Microsphere formulation strategies, cell uptake studies, and pharmacokinetics in rats.

摘要

Methods for targeting drugs to specific sites are being studied extensively because the use of such delivery systems frequently results in increased treatment efficacy and reduced adverse drug reactions. An example for targeted drug delivery extensively evaluated in out laboratory, involves the formulation of microspheres consisting of a drug combined with albumin as a matrix, cross-linked with an agent such as glutaraldehyde to provide stabilization.; An area being studied is the use of targeted drug delivery in the treatment of cancerous tumors. It has been observed that some tumor cell lines such as B16 melanoma cells and RAW 264.7 cells take up microspheres by a phagocytic mechanism, resulting in increased toxicity to these cells with reduced general cell toxicity.
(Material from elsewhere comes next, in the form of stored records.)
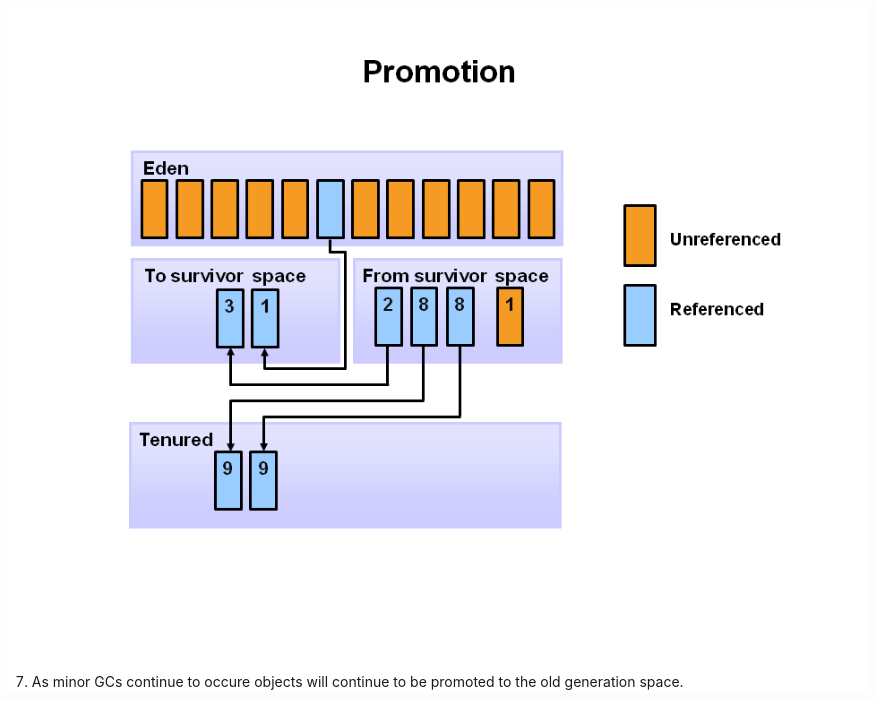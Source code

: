![Object Allocation](images/jvm-promotion-to-tenured.png)

7. As minor GCs continue to occure objects will continue to be promoted to the old generation space.
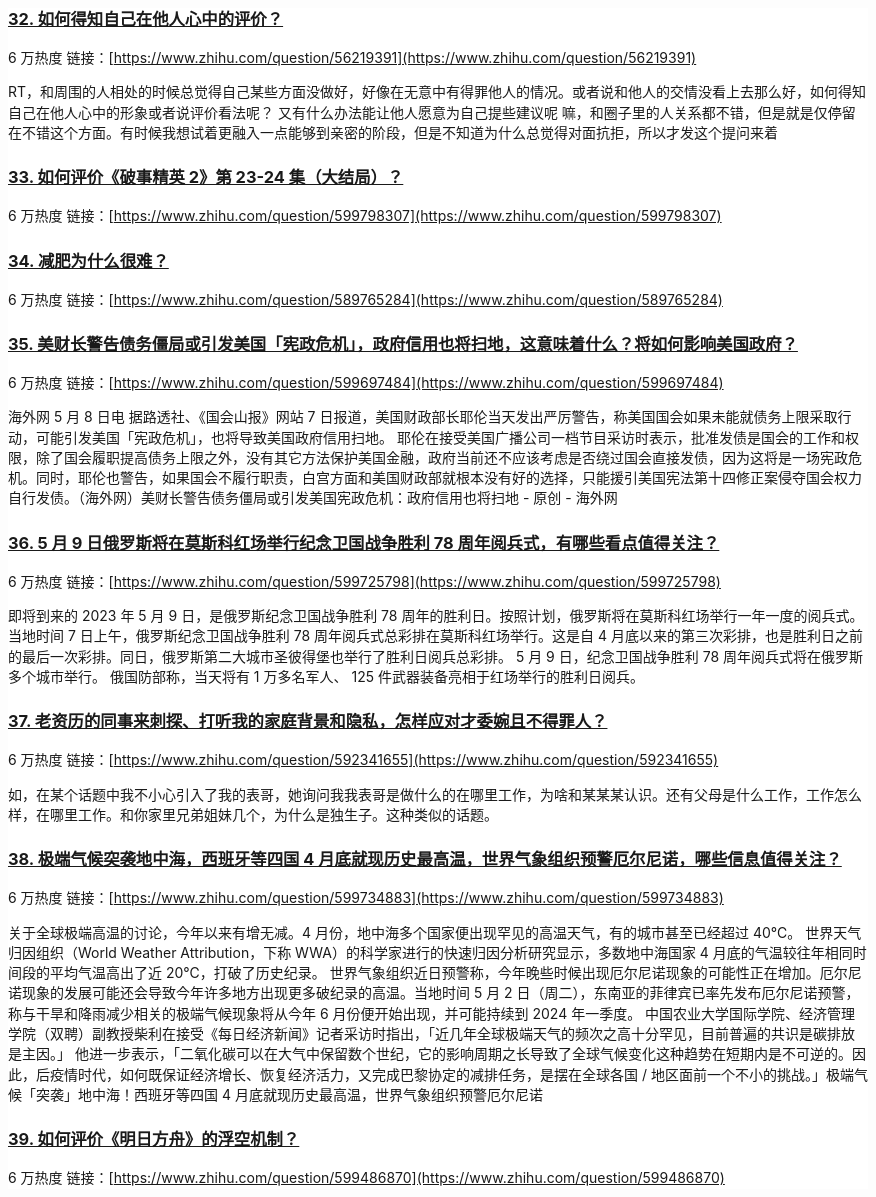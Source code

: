 ### [32. 如何得知自己在他人心中的评价？](https://www.zhihu.com/question/56219391)
6 万热度 链接：[https://www.zhihu.com/question/56219391](https://www.zhihu.com/question/56219391)

RT，和周围的人相处的时候总觉得自己某些方面没做好，好像在无意中有得罪他人的情况。或者说和他人的交情没看上去那么好，如何得知自己在他人心中的形象或者说评价看法呢？ 又有什么办法能让他人愿意为自己提些建议呢 嘛，和圈子里的人关系都不错，但是就是仅停留在不错这个方面。有时候我想试着更融入一点能够到亲密的阶段，但是不知道为什么总觉得对面抗拒，所以才发这个提问来着

### [33. 如何评价《破事精英 2》第 23-24 集（大结局）？](https://www.zhihu.com/question/599798307)
6 万热度 链接：[https://www.zhihu.com/question/599798307](https://www.zhihu.com/question/599798307)



### [34. 减肥为什么很难？](https://www.zhihu.com/question/589765284)
6 万热度 链接：[https://www.zhihu.com/question/589765284](https://www.zhihu.com/question/589765284)



### [35. 美财长警告债务僵局或引发美国「宪政危机」，政府信用也将扫地，这意味着什么？将如何影响美国政府？](https://www.zhihu.com/question/599697484)
6 万热度 链接：[https://www.zhihu.com/question/599697484](https://www.zhihu.com/question/599697484)

海外网 5 月 8 日电 据路透社、《国会山报》网站 7 日报道，美国财政部长耶伦当天发出严厉警告，称美国国会如果未能就债务上限采取行动，可能引发美国「宪政危机」，也将导致美国政府信用扫地。 耶伦在接受美国广播公司一档节目采访时表示，批准发债是国会的工作和权限，除了国会履职提高债务上限之外，没有其它方法保护美国金融，政府当前还不应该考虑是否绕过国会直接发债，因为这将是一场宪政危机。同时，耶伦也警告，如果国会不履行职责，白宫方面和美国财政部就根本没有好的选择，只能援引美国宪法第十四修正案侵夺国会权力自行发债。（海外网）美财长警告债务僵局或引发美国宪政危机：政府信用也将扫地 - 原创 - 海外网

### [36. 5 月 9 日俄罗斯将在莫斯科红场举行纪念卫国战争胜利 78 周年阅兵式，有哪些看点值得关注？](https://www.zhihu.com/question/599725798)
6 万热度 链接：[https://www.zhihu.com/question/599725798](https://www.zhihu.com/question/599725798)

即将到来的 2023 年 5 月 9 日，是俄罗斯纪念卫国战争胜利 78 周年的胜利日。按照计划，俄罗斯将在莫斯科红场举行一年一度的阅兵式。 当地时间 7 日上午，俄罗斯纪念卫国战争胜利 78 周年阅兵式总彩排在莫斯科红场举行。这是自 4 月底以来的第三次彩排，也是胜利日之前的最后一次彩排。同日，俄罗斯第二大城市圣彼得堡也举行了胜利日阅兵总彩排。 5 月 9 日，纪念卫国战争胜利 78 周年阅兵式将在俄罗斯多个城市举行。 俄国防部称，当天将有 1 万多名军人、 125 件武器装备亮相于红场举行的胜利日阅兵。

### [37. 老资历的同事来刺探、打听我的家庭背景和隐私，怎样应对才委婉且不得罪人？](https://www.zhihu.com/question/592341655)
6 万热度 链接：[https://www.zhihu.com/question/592341655](https://www.zhihu.com/question/592341655)

如，在某个话题中我不小心引入了我的表哥，她询问我我表哥是做什么的在哪里工作，为啥和某某某认识。还有父母是什么工作，工作怎么样，在哪里工作。和你家里兄弟姐妹几个，为什么是独生子。这种类似的话题。

### [38. 极端气候突袭地中海，西班牙等四国 4 月底就现历史最高温，世界气象组织预警厄尔尼诺，哪些信息值得关注？](https://www.zhihu.com/question/599734883)
6 万热度 链接：[https://www.zhihu.com/question/599734883](https://www.zhihu.com/question/599734883)

关于全球极端高温的讨论，今年以来有增无减。4 月份，地中海多个国家便出现罕见的高温天气，有的城市甚至已经超过 40℃。 世界天气归因组织（World Weather Attribution，下称 WWA）的科学家进行的快速归因分析研究显示，多数地中海国家 4 月底的气温较往年相同时间段的平均气温高出了近 20℃，打破了历史纪录。 世界气象组织近日预警称，今年晚些时候出现厄尔尼诺现象的可能性正在增加。厄尔尼诺现象的发展可能还会导致今年许多地方出现更多破纪录的高温。当地时间 5 月 2 日（周二），东南亚的菲律宾已率先发布厄尔尼诺预警，称与干旱和降雨减少相关的极端气候现象将从今年 6 月份便开始出现，并可能持续到 2024 年一季度。 中国农业大学国际学院、经济管理学院（双聘）副教授柴利在接受《每日经济新闻》记者采访时指出，「近几年全球极端天气的频次之高十分罕见，目前普遍的共识是碳排放是主因。」 他进一步表示，「二氧化碳可以在大气中保留数个世纪，它的影响周期之长导致了全球气候变化这种趋势在短期内是不可逆的。因此，后疫情时代，如何既保证经济增长、恢复经济活力，又完成巴黎协定的减排任务，是摆在全球各国 / 地区面前一个不小的挑战。」极端气候「突袭」地中海！西班牙等四国 4 月底就现历史最高温，世界气象组织预警厄尔尼诺

### [39. 如何评价《明日方舟》的浮空机制？](https://www.zhihu.com/question/599486870)
6 万热度 链接：[https://www.zhihu.com/question/599486870](https://www.zhihu.com/question/599486870)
Endothelial cells can also take up microspheres so that antibiotic loaded microspheres may be used to kill bacteria, which are taken up into the endothelial cells in septic syndrome.; These studies were designed to evaluate two methods for producing albumin microspheres (nebulization and emulsion) containing the anti-tumor agent doxorubicin and the enzyme horse radish peroxidase (HRP). We also conducted studies to elucidate some of the factors affecting phagocytosis such as size and the effect of lipopolysaccharides (LPS), which showed to increase permeability of endothelial cells at low concentration in vitro as well. We conducted pharmacokinetic and bio-distribution studies of increasing doses of fluorescence labeled microspheres.; These studies demonstrated that the nebulization method was more suitable than the emulsion method for production of the microspheres containing doxorubicin or HRP. In vitro studies demonstrated that cell phagocytosis increased as microsphere size increased from 0.1--1.7 microns and that the addition of LPS resulted in an increase in phagocytosis with a concentration-dependent relationship. In vivo studies demonstrated that the pharmacokinetics of microspheres in rats showed a two-compartment model and organs such as the liver, lungs and spleen demonstrated strong phagocytic uptake suggesting that cell phagocytosis of microspheres may be useful in targeting drugs to specific sites.; In summary, these studies concluded that albumin microspheres were a suitable delivery vehicle for both doxorubicin and antibody linked enzyme. Cell phagocytosis could be used as a drug targeting strategy for microspheres.